You can stop writing the obituary. A new website — www.NewspaperProject.org — makes the renewed case that "people depend on newspapers . . . and we're depending on you. Get involved. Join the discussion about the future of newspapers."
There was a full-page color advertisement in Monday's Richmond Times-Dispatch (like the Review, part of the Media General family) noting more people read newspapers than watched the Super Bowl. It was the first salvo fired in addition to the collection of opinion pieces displayed on the website.
The ad, produced by The Newspaper Project, is a powerful message — one that our readers and our advertisers need to see, and one that our industry must continuously highlight to demonstrate the strength of our products.
NewspaperProject.org was launched this year by a small group of newspaper executives to support a constructive exchange of information and ideas about the future of newspapers.
A box on the home page of the website states, "While we acknowledge the challenges facing the newspaper industry in today's rapidly changing media world, we reject the notion that newspapers — and the valuable content the newspaper journalists provide — have no future. Unlike websites that feature negative, gloom-and-doom stories about newspapers, this website will be devoted to insightful articles, commentary, and research that provide a more balanced perspective on what newspaper companies can do to survive in the years ahead."
One of the website's organizers is Donna Barrett, president and chief executive officer of Alabama-based Community Newspaper Holdings Inc., which owns 89 community dailies. Let's just say she's outspoken in her criticism about how our industry has been portrayed and in particular the negative coverage our own newspapers have produced about the industry they're in.

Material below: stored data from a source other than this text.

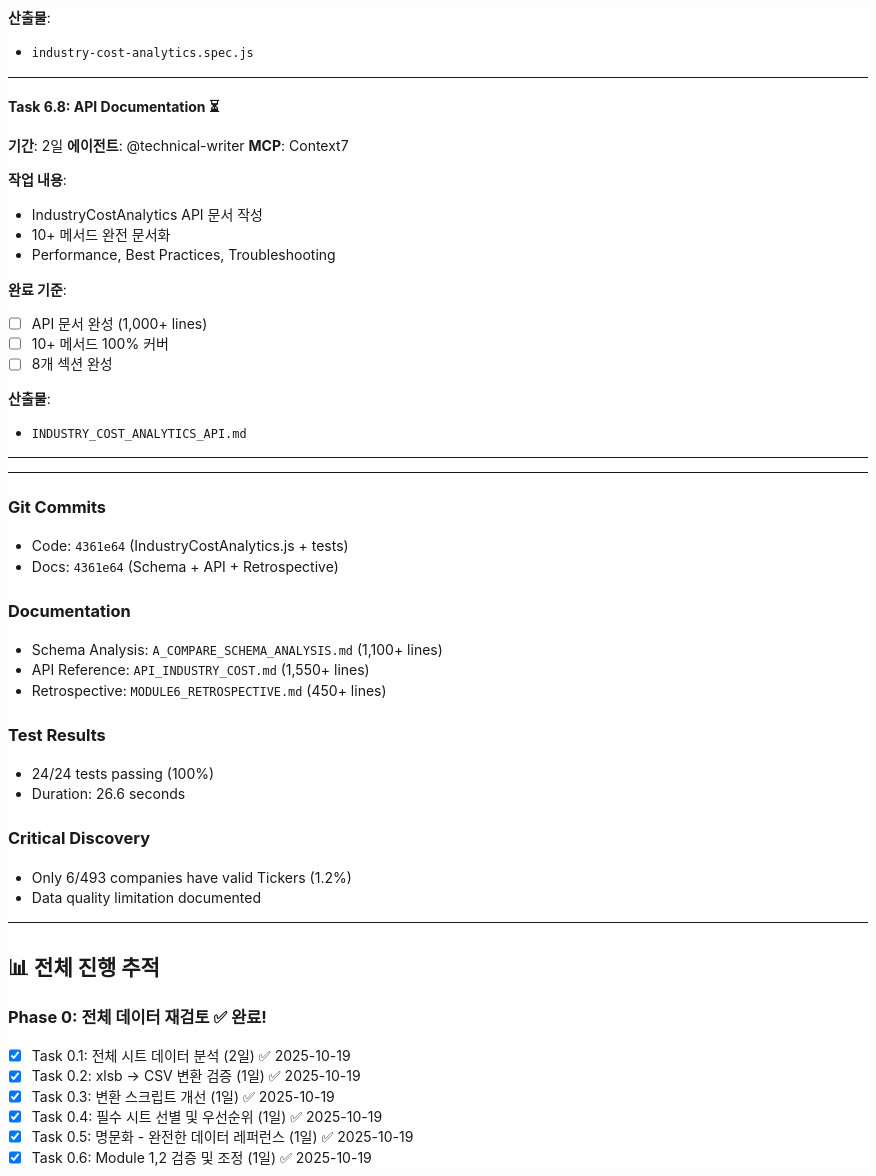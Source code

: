 **산출물**:
- `industry-cost-analytics.spec.js`

---

#### Task 6.8: API Documentation ⏳
**기간**: 2일
**에이전트**: @technical-writer
**MCP**: Context7

**작업 내용**:
- IndustryCostAnalytics API 문서 작성
- 10+ 메서드 완전 문서화
- Performance, Best Practices, Troubleshooting

**완료 기준**:
- [ ] API 문서 완성 (1,000+ lines)
- [ ] 10+ 메서드 100% 커버
- [ ] 8개 섹션 완성

**산출물**:
- `INDUSTRY_COST_ANALYTICS_API.md`

---

---


### Git Commits
- Code: `4361e64` (IndustryCostAnalytics.js + tests)
- Docs: `4361e64` (Schema + API + Retrospective)

### Documentation
- Schema Analysis: `A_COMPARE_SCHEMA_ANALYSIS.md` (1,100+ lines)
- API Reference: `API_INDUSTRY_COST.md` (1,550+ lines)
- Retrospective: `MODULE6_RETROSPECTIVE.md` (450+ lines)

### Test Results
- 24/24 tests passing (100%)
- Duration: 26.6 seconds

### Critical Discovery
- Only 6/493 companies have valid Tickers (1.2%)
- Data quality limitation documented

---

## 📊 전체 진행 추적

### Phase 0: 전체 데이터 재검토 ✅ 완료!
- [x] Task 0.1: 전체 시트 데이터 분석 (2일) ✅ 2025-10-19
- [x] Task 0.2: xlsb → CSV 변환 검증 (1일) ✅ 2025-10-19
- [x] Task 0.3: 변환 스크립트 개선 (1일) ✅ 2025-10-19
- [x] Task 0.4: 필수 시트 선별 및 우선순위 (1일) ✅ 2025-10-19
- [x] Task 0.5: 명문화 - 완전한 데이터 레퍼런스 (1일) ✅ 2025-10-19
- [x] Task 0.6: Module 1,2 검증 및 조정 (1일) ✅ 2025-10-19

In a commentary published last week, Barrett listed the top arguments:
"Newspapers are very much alive and growing when you consider the print and online audience together. And they talk to far more people than their radio, television, and Internet competitors.
"Newspapers have earned the public's trust because they employ professional journalists to verify news for truth, accuracy, and context, and they are usually the first source of local news.
"Advertisers continue to invest in newspapers because they deliver results. They still move goods and services more reliably than other forms of promotion.
"Newspapers remain essential to our democratic system of government, serving as a watchdog against crime and corruption, and a guide dog for information that allows the public to make informed decisions on the issues of the day."
The Newspaper Project rationale also includes the Barrett point I've heard her make many times in industry group meetings: "Newspapers don't have an audience problem. Newspapers have a revenue problem, driven primarily by the recession."
The Newspaper Project doesn't deny the newspaper industry has its challenges in finding a long-term sustainable business model in an age when anyone with a computer can be a publisher, and advertisers are slow to spend or are not spending at all in tough economic times.
Still, the The Times-Dispatch's and the Review’s steady drumbeat is that our value to the community remains strong. We must continue to deliver passionate, level-headed arguments that counter the perception that the end is near because no one reads newspapers.
It simply isn't true.
We're in an unprecedented era of many sources for news and information. Newsprint is just one way to receive your daily dose of news. It's going to last as long as the customers want it in that form.
Thanks to the Newspaper Project for helping to say so.